本戦が始まる直前、会場の熱気は外にまで伝わっていた。
第一試合
日向ヒナタVSダン
第二試合
うずまきレナVS波風ナルト
第三試合
やぐらVSウタカタ
第四試合
油女シノVSエフ
クジの結果、やぐらとウタカタのやぐら班同士の対決や、私とナルトの従兄妹対決が決まった。

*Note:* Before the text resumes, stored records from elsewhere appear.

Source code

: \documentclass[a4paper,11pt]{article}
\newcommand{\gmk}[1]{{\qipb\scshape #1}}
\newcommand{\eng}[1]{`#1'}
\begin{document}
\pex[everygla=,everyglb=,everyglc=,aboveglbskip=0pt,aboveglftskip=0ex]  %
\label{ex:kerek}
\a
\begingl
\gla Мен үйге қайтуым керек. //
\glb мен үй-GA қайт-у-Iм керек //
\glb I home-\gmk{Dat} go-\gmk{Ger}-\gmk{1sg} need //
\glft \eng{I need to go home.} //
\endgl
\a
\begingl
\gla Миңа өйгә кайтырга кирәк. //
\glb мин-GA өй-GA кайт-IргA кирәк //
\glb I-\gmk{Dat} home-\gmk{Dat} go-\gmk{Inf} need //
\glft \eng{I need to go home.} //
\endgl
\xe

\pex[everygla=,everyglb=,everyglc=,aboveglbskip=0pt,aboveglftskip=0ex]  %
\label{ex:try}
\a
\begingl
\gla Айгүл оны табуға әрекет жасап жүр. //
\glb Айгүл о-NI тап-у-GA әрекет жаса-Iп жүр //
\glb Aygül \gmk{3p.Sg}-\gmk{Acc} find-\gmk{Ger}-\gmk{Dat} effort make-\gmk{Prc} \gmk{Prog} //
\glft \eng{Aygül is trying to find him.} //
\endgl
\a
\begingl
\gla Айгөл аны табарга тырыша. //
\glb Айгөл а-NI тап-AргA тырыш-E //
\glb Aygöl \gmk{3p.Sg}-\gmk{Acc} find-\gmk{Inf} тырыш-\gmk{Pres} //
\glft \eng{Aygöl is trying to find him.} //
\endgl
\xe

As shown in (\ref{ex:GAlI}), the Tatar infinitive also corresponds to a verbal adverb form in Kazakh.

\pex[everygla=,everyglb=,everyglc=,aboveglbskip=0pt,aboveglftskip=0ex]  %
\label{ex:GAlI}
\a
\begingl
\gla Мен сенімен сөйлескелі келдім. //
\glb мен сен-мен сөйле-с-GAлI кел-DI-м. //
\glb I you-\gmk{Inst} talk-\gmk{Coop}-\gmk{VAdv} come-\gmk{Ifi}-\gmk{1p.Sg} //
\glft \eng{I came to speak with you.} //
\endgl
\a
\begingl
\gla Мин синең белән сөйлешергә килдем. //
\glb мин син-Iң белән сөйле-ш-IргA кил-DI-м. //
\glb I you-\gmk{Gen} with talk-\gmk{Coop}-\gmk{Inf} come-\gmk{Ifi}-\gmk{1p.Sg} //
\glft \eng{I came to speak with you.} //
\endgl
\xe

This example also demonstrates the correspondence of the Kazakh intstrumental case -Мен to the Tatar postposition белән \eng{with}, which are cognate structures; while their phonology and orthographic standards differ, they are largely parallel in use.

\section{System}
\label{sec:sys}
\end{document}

二戦続けて人柱力同士が戦うため、会場が崩壊しないか心配である。
------------------------------------------------------------
第一試合、柔拳使いのヒナタと岩隠れの大男ダンの決着は簡単についた。
弱気そうなヒナタに油断したダンは、大きな体を生かし、パワーでヒナタを圧倒しているかの様に見えた。
だが、徐々に柔拳のダメージで動きが鈍っていき、最後は血を吐いて倒れてしまった。
勝ったヒナタは、かなり動揺を隠せないでいる。
「レナ、頑張れよ。」
「お前なら…やれるさ。」
「二人共…ありがとう。」
-----------------------------------------------------------
「第二試合、開始!」
審判の声が聞こえ、
「飛斬!」
重明の力を借り、飛斬を何回か飛ばす。
ナルトは難なく交わし、手の上にチャクラの玉─螺旋丸を作る。
(影分身無しで…ミナトが生きてるから教えて貰えたのかな。)
ならば、飛雷神にも気をつける必要がある。
飛雷神に似た術は私も使えるが…。
羽根を出して空に退避し、印を結ぶ。
「多重鱗粉爆発分身の術!」
20の分身達がナルトへと攻撃を仕掛ける。
ナルトが螺旋丸を次々と作って攻撃すれば…ドッカァンと大きな音をたてて爆発した。
爆弾式の鱗粉分身だ。
ちなみに時限爆弾式もあり、5体混ぜてある。
1体爆発させれば、近くの分身が続けて爆発する。更に、私が任意で爆発させる事も出来る。
ナルトは…傷だらけではあるが、普通の人間であれば傷だらけでは済まないだろう。
「めちゃくちゃウザイってばよ!」
攻撃すれば爆発し、悩んで時間をかけても爆発し、爆発すれば近くの分身も爆発する。
遠距離攻撃がないナルトにはもってこいである。
つまり、爆発は芸術である。
『んな訳あるか…これじゃあただの爆弾魔だよ。』
ツッコミを貰った所で全ての分身が消えた。ナルトはボロボロで服も破れてどこかのショタコン蛇野郎に乱暴された後に見える。
『…やったのはお前だがな。』
「こまけぇ事はいいんだよ。ま、スグに終わらせよう。
木遁・挿し木の術!」
殺す気は無いので千本のような細い物だ。
「な…も…、は?」
ナルトは驚きで固まっている。
そりゃそうだ。木遁だもの。これほど初見殺しな物はない。
千本が刺さっていき、ナルトは戦闘不能になり、私が勝利した。
観客席のザワザワがやべぇ…戻りづらい。
…助けて、重明えもん!
『いや、普通に戻れ。』
「あ、はい。」
------------------------------------------------------------
「第三試合、開始!」
「ウタカタ…初戦でお前と当たるとはな。」
「…やぐら、勝った方がレナと戦う権利がある。勝たせてもらう。」
「こっちのセリフだっ!」
「やめて、私の為に争わないで…って言えばいいの?」
『お前の為じゃない、自分の為に戦ってるのが見えねぇのか、って突っ込めばいいのか?』
「レナはどちらを応援しているんですか?
はっきりいって戦いが高度すぎてどっちが押してるとかいまいち分からない域に達してるんですが…。」
「どっちも応援してるよ。幼なじみだもの。戦いはほぼ互角ね。
特殊攻撃と回避が得意なウタカタと、物理攻撃が得意で防御がずば抜けているやぐら。
…決着は中々つかないかも。」
お互いに攻撃を仕掛ける度に、ドカンと音をたてて地面が抉れている。
『…最悪完全尾獣化からのダブルノックアウトも有り得るな。』
「ありそうね。」
「か、完全尾獣化…!?」
元々青い鬼鮫先生の顔が更に青くなる。
いくらコントロールが出来るからと言っても、尾獣は怖いもの。
だから、安心させるように言う。
「もし暴走するような事になれば私が抑えるわ。
そうはならないから大丈夫よ。」
「そ、そうですね。他の人柱力の皆さんもいますしね。」
ほっとした様子の鬼鮫先生だが、未だに高速の戦いは続き、2人はバージョン2の尾獣化を済ませた所であった。